Extracted records
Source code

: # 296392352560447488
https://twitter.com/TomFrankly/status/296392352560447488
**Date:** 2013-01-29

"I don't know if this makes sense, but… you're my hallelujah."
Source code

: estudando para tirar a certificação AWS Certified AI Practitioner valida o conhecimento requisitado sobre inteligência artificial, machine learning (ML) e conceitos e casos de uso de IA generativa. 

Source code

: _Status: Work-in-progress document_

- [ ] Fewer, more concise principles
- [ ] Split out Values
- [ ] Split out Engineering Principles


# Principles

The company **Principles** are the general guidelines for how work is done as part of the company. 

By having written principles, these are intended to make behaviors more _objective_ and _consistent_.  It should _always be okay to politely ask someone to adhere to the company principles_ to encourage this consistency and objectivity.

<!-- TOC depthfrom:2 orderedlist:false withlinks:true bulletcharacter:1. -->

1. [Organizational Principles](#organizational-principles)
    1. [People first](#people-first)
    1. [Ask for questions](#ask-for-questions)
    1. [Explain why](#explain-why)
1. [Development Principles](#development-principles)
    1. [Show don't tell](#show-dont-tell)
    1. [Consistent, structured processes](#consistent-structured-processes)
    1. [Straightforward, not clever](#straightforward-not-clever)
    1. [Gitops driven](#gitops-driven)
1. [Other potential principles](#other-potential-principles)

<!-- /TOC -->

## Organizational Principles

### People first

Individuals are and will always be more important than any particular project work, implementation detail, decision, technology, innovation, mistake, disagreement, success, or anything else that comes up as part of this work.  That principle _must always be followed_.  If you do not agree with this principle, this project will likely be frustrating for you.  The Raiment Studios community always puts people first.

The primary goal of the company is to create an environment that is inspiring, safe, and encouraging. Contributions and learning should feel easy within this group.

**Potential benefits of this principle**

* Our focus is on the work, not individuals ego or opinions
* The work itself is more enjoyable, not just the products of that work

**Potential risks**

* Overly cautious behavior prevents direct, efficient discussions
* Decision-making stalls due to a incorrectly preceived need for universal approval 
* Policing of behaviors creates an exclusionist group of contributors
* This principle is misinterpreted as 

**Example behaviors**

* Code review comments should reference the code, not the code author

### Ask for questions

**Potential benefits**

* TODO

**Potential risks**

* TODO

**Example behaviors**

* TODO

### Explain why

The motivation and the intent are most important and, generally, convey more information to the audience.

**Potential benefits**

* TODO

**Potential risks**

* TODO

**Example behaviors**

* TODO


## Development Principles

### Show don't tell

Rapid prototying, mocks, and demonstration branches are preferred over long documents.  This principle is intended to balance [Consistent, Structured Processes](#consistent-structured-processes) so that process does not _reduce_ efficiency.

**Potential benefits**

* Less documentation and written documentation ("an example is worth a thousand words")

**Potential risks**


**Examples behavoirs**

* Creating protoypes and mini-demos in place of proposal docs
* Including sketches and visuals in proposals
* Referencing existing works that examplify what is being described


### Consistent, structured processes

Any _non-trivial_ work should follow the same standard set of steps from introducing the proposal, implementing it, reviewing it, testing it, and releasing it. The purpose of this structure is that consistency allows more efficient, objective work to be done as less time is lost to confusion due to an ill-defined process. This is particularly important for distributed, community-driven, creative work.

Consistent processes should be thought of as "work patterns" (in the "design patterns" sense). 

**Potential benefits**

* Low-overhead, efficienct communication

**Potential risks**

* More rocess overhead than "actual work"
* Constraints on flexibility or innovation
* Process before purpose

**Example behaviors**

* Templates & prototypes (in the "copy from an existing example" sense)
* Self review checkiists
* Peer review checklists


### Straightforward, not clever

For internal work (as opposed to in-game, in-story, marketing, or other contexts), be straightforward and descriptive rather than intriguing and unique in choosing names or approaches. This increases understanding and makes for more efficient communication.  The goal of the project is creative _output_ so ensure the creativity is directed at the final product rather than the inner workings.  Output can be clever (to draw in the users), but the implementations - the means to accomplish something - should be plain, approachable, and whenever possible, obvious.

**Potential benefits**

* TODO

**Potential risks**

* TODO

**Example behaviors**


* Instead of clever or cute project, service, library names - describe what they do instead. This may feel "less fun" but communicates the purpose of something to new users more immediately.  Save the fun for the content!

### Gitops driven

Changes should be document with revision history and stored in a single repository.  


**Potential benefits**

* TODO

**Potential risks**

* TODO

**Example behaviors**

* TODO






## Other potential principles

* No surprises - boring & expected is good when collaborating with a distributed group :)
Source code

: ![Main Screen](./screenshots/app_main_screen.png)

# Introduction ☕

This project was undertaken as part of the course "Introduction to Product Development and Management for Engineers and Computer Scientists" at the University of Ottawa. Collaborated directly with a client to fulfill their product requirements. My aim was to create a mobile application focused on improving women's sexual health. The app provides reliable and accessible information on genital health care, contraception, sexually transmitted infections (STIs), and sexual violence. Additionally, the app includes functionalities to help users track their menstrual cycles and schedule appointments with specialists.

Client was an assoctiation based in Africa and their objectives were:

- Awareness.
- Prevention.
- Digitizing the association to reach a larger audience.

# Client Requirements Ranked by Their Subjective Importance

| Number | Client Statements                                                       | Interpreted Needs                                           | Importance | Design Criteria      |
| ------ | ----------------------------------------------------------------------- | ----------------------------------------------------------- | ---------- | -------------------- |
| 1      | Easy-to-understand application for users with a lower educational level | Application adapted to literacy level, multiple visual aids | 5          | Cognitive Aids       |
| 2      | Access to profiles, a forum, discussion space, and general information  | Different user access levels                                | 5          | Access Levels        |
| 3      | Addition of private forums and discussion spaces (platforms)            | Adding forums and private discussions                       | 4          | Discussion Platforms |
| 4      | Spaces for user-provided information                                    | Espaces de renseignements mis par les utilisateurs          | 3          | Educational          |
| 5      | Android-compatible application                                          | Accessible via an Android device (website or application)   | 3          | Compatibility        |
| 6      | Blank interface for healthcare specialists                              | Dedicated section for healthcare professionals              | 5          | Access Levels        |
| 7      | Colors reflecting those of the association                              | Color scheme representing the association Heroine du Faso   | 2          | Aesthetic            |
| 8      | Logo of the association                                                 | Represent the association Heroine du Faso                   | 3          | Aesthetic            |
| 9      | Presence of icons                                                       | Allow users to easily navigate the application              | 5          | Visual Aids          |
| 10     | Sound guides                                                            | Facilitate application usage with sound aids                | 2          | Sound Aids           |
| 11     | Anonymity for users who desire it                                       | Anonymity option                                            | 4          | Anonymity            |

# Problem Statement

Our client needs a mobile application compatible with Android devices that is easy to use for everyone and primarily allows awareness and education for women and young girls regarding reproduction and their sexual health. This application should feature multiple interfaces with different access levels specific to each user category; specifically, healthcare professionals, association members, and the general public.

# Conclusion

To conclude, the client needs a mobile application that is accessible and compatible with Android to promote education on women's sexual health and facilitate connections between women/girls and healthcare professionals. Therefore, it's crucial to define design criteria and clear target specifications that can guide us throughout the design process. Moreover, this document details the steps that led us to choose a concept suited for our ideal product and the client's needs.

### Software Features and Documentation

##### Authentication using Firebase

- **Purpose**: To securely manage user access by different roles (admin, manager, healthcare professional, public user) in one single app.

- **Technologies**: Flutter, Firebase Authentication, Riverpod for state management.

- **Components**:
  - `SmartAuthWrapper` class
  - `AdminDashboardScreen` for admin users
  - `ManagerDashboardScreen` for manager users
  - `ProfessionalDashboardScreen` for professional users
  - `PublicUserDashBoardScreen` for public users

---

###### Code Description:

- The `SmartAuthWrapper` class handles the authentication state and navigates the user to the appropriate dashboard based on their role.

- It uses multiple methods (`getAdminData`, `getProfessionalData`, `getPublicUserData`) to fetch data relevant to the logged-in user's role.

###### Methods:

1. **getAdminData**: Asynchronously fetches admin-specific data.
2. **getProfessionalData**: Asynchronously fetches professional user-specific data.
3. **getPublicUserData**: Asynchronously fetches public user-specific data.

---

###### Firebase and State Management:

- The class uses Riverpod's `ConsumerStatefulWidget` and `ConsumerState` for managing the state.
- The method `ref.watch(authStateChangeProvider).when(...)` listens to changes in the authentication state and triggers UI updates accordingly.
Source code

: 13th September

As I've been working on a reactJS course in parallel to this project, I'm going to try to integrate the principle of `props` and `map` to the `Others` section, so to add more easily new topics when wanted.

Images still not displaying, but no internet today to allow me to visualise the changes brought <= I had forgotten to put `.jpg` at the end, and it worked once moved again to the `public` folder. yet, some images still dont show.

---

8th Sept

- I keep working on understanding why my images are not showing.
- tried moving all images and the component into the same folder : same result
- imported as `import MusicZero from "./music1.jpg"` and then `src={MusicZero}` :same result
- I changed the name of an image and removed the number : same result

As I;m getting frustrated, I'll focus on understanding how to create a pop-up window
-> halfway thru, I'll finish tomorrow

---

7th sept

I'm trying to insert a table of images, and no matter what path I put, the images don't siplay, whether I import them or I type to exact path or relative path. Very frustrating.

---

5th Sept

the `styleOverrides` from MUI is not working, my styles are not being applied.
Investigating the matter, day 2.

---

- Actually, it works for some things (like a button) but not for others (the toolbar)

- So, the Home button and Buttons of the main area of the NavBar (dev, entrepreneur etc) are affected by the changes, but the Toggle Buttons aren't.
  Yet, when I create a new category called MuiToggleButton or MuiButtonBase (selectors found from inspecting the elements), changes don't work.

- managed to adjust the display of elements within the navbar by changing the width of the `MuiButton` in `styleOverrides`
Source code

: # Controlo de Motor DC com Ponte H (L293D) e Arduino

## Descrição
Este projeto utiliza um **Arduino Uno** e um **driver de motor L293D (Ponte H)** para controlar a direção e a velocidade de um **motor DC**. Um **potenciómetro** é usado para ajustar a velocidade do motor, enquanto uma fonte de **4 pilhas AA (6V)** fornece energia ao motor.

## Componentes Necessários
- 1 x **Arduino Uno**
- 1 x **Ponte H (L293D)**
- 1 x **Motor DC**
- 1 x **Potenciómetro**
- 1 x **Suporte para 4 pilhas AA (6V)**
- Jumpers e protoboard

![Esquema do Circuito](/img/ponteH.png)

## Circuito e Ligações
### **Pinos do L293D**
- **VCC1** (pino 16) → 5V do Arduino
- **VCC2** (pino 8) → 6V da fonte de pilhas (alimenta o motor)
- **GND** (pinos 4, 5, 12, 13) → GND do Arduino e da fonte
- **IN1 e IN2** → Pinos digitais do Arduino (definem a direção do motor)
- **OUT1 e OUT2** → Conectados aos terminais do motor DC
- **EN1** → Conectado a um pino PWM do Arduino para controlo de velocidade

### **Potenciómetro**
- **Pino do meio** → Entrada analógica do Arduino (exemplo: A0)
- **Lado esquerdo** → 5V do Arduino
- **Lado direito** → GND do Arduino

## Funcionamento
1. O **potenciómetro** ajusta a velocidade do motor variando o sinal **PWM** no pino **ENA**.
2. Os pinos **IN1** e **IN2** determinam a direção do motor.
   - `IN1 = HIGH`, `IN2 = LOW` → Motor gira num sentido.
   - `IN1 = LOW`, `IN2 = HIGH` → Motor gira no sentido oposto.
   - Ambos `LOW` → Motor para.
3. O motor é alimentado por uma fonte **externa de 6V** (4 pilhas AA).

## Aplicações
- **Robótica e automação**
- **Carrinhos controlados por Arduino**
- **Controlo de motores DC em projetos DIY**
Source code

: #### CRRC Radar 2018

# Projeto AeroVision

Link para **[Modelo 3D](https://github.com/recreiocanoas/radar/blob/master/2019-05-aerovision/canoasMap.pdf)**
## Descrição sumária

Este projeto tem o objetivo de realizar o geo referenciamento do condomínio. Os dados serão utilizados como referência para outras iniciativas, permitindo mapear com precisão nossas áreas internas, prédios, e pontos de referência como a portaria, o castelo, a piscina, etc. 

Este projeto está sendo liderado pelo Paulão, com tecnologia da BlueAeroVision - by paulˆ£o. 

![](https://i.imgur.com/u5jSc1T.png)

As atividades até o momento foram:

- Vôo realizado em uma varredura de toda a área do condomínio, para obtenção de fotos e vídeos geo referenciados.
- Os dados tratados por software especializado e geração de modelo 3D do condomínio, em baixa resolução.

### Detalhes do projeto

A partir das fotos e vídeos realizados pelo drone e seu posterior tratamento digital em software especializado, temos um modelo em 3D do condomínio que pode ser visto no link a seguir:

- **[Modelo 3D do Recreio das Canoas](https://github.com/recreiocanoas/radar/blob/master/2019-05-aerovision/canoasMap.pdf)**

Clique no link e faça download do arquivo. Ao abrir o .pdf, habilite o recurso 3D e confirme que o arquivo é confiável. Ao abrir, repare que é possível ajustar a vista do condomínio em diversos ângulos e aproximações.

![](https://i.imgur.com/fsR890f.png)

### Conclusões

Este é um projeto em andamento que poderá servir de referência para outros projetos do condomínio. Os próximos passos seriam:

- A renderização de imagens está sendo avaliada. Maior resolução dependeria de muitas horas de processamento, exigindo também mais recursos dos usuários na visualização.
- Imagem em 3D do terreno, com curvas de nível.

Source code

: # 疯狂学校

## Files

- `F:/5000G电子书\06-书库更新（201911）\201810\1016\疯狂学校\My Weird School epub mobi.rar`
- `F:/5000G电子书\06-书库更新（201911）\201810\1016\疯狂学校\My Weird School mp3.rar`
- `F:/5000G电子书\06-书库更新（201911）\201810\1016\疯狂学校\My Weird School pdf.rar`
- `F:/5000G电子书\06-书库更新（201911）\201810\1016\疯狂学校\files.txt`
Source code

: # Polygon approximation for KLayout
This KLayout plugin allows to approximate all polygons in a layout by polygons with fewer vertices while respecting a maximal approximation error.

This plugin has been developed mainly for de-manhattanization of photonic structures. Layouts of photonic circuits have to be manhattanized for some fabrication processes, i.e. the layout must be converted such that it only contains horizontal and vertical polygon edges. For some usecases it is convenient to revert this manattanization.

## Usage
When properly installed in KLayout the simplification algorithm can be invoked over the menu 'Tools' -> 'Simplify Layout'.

EXERCISE: Repeat the entries verbatim through the line with "The company **Principles**".

TASK ANSWER:
Source code

: # 296392352560447488
https://twitter.com/TomFrankly/status/296392352560447488
**Date:** 2013-01-29

"I don't know if this makes sense, but… you're my hallelujah."
Source code

: estudando para tirar a certificação AWS Certified AI Practitioner valida o conhecimento requisitado sobre inteligência artificial, machine learning (ML) e conceitos e casos de uso de IA generativa. 

Source code

: _Status: Work-in-progress document_

- [ ] Fewer, more concise principles
- [ ] Split out Values
- [ ] Split out Engineering Principles


# Principles

The company **Principles** are the general guidelines for how work is done as part of the company. 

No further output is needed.